Exercise objective:
Across the listing below, state how many lines hold the string "align"; write nothing but that number.

Source information:
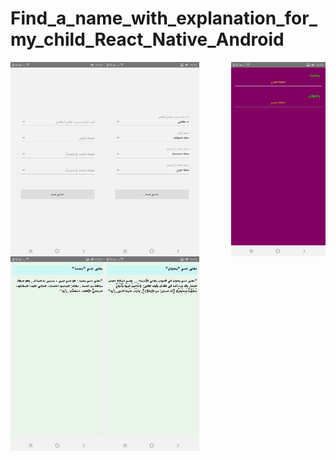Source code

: # Find_a_name_with_explanation_for_my_child_React_Native_Android


<img src="1.jpg" align="left"   height= "15%" width= "30%">
<img src="2.jpg" align="center"   height= "15%" width= "30%">
<img src="3.jpg"  align="right"  height= "15%" width= "30%">
<img src="4.jpg" align="left"  height= "15%" width= "30%">
<img src="5.jpg" align="center"   height= "15%" width= "30%">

Solution for this exercise:
5